Find every line below with the string "inference" and pick it out.
Extracted information section start
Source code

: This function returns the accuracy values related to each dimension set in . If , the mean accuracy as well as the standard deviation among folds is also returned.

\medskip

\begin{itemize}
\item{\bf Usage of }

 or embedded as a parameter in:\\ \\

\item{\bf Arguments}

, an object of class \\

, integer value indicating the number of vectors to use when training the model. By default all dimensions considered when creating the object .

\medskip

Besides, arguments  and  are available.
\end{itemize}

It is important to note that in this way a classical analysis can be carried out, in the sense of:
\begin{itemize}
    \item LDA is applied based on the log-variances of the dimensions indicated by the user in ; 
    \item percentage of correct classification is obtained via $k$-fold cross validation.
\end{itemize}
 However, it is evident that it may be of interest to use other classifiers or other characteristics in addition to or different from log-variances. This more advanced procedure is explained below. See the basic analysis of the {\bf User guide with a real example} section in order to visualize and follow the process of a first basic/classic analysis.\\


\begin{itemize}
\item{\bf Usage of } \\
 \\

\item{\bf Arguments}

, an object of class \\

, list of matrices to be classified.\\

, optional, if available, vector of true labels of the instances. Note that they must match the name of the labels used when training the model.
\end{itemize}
Extracted information section end
Extracted information section start
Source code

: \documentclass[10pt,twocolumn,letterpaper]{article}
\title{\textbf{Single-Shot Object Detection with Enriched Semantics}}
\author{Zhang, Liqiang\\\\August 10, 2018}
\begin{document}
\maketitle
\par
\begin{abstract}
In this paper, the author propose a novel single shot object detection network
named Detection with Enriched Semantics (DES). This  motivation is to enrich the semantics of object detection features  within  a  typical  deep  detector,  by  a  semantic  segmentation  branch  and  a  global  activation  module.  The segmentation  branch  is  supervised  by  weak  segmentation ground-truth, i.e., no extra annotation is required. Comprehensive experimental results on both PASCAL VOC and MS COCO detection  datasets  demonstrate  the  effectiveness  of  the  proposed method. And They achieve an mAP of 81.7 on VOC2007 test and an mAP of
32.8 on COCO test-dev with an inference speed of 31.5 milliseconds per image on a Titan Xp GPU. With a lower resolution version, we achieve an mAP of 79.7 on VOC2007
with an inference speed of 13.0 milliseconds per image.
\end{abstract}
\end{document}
Extracted information section end
* Expected output
32.8 on COCO test-dev with an inference speed of 31.5 milliseconds per image on a Titan Xp GPU. With a lower resolution version, we achieve an mAP of 79.7 on VOC2007
with an inference speed of 13.0 milliseconds per image.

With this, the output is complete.